L'Iran a refusé mardi l'accès à ce stade d'inspecteurs de l'AIEA à ses sites clés bombardés alors que Donald Trump a assuré que Téhéran acceptait des inspections nucléaires « du plus haut niveau », nouveau possible point d'achoppement dans le règlement du conflit au Moyen-Orient malgré de premiers pourparlers.
Après la conclusion de négociations en Suisse, qui ont commencé à traduire concrètement un protocole d'accord signé la semaine dernière entre l'Iran et les États-Unis après plus de trois mois de guerre, l'heure est aux consultations diplomatiques, en dépit de nouveaux tirs israéliens qui ont fait deux morts au Liban. Le secrétaire d'Etat américain Marco Rubio est attendu de mardi à jeudi aux Émirats arabes unis, au Koweït et à Bahreïn, alliés des Etats-Unis qui se trouvent en première ligne.

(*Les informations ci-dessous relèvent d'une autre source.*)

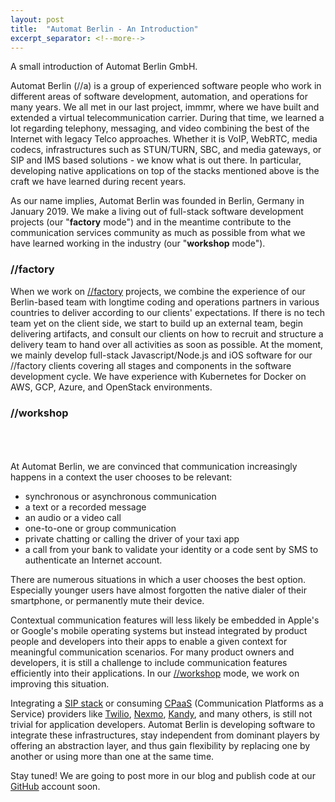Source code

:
 ```yaml
---
layout: post
title:  "Automat Berlin - An Introduction"
excerpt_separator: <!--more-->
---
```


A small introduction of Automat Berlin GmbH.

<!--more-->

Automat Berlin (//a) is a group of experienced software people who work in different areas of software development, automation, and operations for many years. We all met in our last project, immmr, where we have built and extended a virtual telecommunication carrier. During that time, we learned a lot regarding telephony, messaging, and video combining the best of the Internet with legacy Telco approaches. Whether it is VoIP, WebRTC, media codecs, infrastructures such as STUN/TURN, SBC, and media gateways, or SIP and IMS based solutions - we know what is out there.  In particular,  developing native applications on top of the stacks mentioned above is the craft we have learned during recent years.

As our name implies, Automat Berlin was founded in Berlin, Germany in January 2019. We make a living out of full-stack software development projects (our "**factory** mode") and in the meantime contribute to the communication services community as much as possible from what we have learned working in the industry (our "**workshop** mode").

### //factory

When we work on [//factory](https://automat.berlin/#factory) projects, we combine the experience of our Berlin-based team with longtime coding and operations partners in various countries to deliver according to our clients' expectations. If there is no tech team yet on the client side, we start to build up an external team, begin delivering artifacts, and consult our clients on how to recruit and structure a delivery team to hand over all activities as soon as possible. At the moment, we mainly develop full-stack Javascript/Node.js and iOS software for our //factory clients covering all stages and components in the software development cycle. We have experience with Kubernetes for Docker on AWS, GCP, Azure, and OpenStack environments.

### //workshop
<br/><br/><br/>
At Automat Berlin, we are convinced that communication increasingly happens in a context the user chooses to be relevant:
 - synchronous or asynchronous communication
 - a text or a recorded message
 - an audio or a video call
 - one-to-one or group communication
 - private chatting or calling the driver of your taxi app
 - a call from your bank to validate your identity or a code sent by SMS to authenticate an Internet account.

There are numerous situations in which a user chooses the best option. Especially younger users have almost forgotten the native dialer of their smartphone, or permanently mute their device.

Contextual communication features will less likely be embedded in Apple's or Google's mobile operating systems but instead integrated by product people and developers into their apps to enable a given context for meaningful communication scenarios. For many product owners and developers, it is still a challenge to include communication features efficiently into their applications. In our [//workshop](https://automat.berlin/#workshop) mode, we work on improving this situation.

Integrating a [SIP stack](https://en.wikipedia.org/wiki/List_of_SIP_software) or consuming [CPaaS](http://alanquayle.com/2019/05/cpaas-segmentation/) (Communication Platforms as a Service) providers like [Twilio](https://www.twilio.com/), [Nexmo](https://www.nexmo.com/), [Kandy](https://www.kandy.io/), and many others, is still not trivial for application developers. Automat Berlin is developing software to integrate these infrastructures, stay independent from dominant players by offering an abstraction layer, and thus gain flexibility by replacing one by another or using more than one at the same time.

Stay tuned! We are going to post more in our blog and publish code at our [GitHub](https://github.com/automat-berlin) account soon.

Le président iranien, Massoud Pezeshkian, a de son côté entamé une visite d'État à Islamabad mardi, accompagné du chef de la diplomatie, tandis que l'équipe de négociateurs iraniens, emmenée par le président du Parlement Mohammad Bagher Ghalibaf, s'est rendue à Oman pour parler notamment de la gestion du stratégique détroit d'Ormuz. Les pourparlers en Suisse, dont la première phase s'est achevée, ont permis de poser des « bases très solides pour aboutir à un accord final réussi », s'est félicité lundi le vice-président JD Vance, à la tête de l'équipe américaine.
L'Iran veut « administrer » Ormuz
Ces discussions, où le Pakistan et le Qatar jouent un rôle de médiation, doivent aboutir à un document final sous un délai de 60 jours renouvelables. Mais des divergences restent évidentes sur des sujets brûlants, comme Ormuz et le programme nucléaire iranien. L'Iran a dit mardi ne pas avoir l'intention de permettre à l'Agence internationale de l'énergie atomique (AIEA) d'inspecter ses sites nucléaires clés, bombardés par Israël et les Etats-Unis, une position apparemment contredite par le président américain qui a affirmé que Téhéran avait « pleinement et totalement accepté » des inspections de ses installations atomiques « du plus haut niveau ».
Le doute plane depuis sur l'état des stocks d'uranium hautement enrichi de la République islamique, un point de contentieux avec Washington. Téhéran a toujours nié chercher à se doter de la bombe atomique, tout en restant inflexible sur son droit à exploiter une filière nucléaire civile complète. Concernant Ormuz, M. Ghalibaf a réaffirmé que les conditions ne retourneraient pas à celles d'avant-guerre et que cette voie maritime resterait « administrée » par son pays, selon des propos rapportés par l'agence Irna.
Le passage par Ormuz, où transite en temps normal 20% du pétrole et du GNL mondial, était libre de tout contrôle avant le déclenchement par les États-Unis et Israël le 28 février de la guerre contre l'Iran, qui a fait des milliers de morts et ébranlé l'économie mondiale.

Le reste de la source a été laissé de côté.